SHANNON BOSS

ADHD, “Gifted Underachiever”, M.Ed., Mom (she/her)

Kids?
Yep! One sweet little almost eight year old girl.

Dogs or cats?
It depends. I have both (and a fish and two rats), but I’d say there are pluses and minuses to both dogs and cats. I have always been into animals, but I find that it depends on where I am in life as to whether I prefer dogs or cats.

If you could be any fruit, what kind of fruit would you be?
Definitely a grape. I love being surrounded by my bunch of people.

What superpower do you wish you had?
Mind reader. But only in some instances, like with my child or the children I teach. I’d love to read their minds (most of the time), but I don’t need to read the mind of the random person walking down the street.

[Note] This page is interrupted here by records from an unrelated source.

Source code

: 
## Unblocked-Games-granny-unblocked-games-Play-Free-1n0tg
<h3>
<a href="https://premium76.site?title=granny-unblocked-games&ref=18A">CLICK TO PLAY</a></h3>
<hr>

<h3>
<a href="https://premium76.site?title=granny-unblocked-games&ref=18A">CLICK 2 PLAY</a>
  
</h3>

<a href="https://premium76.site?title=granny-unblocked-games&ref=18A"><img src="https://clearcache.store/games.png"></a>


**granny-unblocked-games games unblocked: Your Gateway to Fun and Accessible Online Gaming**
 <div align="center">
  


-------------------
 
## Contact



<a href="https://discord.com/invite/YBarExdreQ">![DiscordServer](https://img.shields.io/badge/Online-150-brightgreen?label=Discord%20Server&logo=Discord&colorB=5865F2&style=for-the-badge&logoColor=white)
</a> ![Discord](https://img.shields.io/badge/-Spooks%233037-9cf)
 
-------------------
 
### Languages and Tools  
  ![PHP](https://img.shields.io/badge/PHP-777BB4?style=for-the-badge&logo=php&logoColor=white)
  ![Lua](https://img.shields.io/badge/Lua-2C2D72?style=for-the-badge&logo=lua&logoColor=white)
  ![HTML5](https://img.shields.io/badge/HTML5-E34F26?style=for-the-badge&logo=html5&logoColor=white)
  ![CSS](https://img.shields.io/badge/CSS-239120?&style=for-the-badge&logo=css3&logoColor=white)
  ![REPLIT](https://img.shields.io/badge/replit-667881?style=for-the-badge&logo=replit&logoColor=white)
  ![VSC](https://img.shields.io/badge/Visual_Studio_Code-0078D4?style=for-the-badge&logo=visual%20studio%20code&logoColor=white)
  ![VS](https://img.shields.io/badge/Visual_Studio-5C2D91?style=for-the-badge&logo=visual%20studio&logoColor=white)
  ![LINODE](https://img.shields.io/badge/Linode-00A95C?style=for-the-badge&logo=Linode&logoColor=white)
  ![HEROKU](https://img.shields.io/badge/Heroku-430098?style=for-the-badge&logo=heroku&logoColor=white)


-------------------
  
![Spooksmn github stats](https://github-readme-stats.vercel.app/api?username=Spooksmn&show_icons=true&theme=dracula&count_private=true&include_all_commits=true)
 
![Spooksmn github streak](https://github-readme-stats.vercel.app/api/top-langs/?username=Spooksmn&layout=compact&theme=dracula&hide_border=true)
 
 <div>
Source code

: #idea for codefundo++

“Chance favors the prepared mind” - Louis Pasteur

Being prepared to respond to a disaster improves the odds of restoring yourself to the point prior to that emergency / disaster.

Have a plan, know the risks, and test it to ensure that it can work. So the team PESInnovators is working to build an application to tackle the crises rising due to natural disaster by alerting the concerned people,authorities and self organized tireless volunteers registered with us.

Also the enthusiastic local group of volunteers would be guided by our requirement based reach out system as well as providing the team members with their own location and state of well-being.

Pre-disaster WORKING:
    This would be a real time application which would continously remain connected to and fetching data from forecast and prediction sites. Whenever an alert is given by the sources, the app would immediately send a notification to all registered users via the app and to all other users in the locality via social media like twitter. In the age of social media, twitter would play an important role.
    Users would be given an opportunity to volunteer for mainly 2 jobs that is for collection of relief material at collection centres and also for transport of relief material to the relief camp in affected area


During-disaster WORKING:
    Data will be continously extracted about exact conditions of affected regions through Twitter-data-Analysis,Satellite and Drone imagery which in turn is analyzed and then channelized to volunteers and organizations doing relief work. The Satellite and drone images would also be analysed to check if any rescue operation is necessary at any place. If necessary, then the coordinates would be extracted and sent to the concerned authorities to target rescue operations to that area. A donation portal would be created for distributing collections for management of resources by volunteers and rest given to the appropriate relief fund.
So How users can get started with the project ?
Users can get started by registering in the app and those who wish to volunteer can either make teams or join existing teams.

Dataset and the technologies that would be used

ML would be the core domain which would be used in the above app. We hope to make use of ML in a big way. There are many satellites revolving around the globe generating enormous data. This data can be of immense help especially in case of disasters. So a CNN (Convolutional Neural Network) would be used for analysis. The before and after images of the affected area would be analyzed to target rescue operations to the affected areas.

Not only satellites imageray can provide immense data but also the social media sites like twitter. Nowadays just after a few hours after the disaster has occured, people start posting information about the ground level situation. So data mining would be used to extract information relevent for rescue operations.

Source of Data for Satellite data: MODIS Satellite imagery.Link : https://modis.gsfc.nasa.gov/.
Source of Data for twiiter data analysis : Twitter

Where in this world have you lived?
Seattle, Bainbridge Island, Wa, Portland, OR, Milwaukie, OR, Cuenca, Ecuador, Hamden, CT, Sacramento, CA and Bainbridge Island again!

Where did you go to school?
The University of Portland
Concordia University

First Job: Babysitter

Best Job: Teacher at The Island School

How did you get involved in Neurodiverse Connections?

When you are in the right place and time in your life, the people you need just seem to appear. Who knew it would take 41 years, but when the time was right, those “right people” just also happened to have stories so similar to mine that it was only natural we would come together with this incredible common mission.

SHANNON'S STORY

When I was in high school, school was hard. Well, not math, just anything that required reading (red flag much?!?). I wasn’t a behavior problem and always performed within the normal range on standardized tests, so no school ever thought twice about my needs and through the cracks I fell.

Thanks to my persistent mom, I was flown from Seattle to Orange County, CA for a full evaluation from an Educational Psychologist. The findings? I was officially a “gifted underachiever”. Translation - I have a pretty decent IQ and ADHD. At this time, ADHD was a rare diagnosis in females and even more rare for those of us in what we now call the inattentive subtype.

Now, a mom of one wonderful little girl, I knew by about age 5 that she was gifted a similar brain to me. By age 7, she too, had an official ADHD- inattentive subtype diagnosis. Thanks to family history, her active struggle in school, and another persistent mom, her diagnosis was much faster to come by.

Everything in me is grateful for the brain with which I have been gifted. Does it make things tough at times? Sure. But I know without the brain that I have, I wouldn’t have the same intense ability to connect with other neurodivergent people including my students, my friends and my incredible daughter.

I proudly identify as female, a mom, a teacher of almost 20 years, and neurodivergent.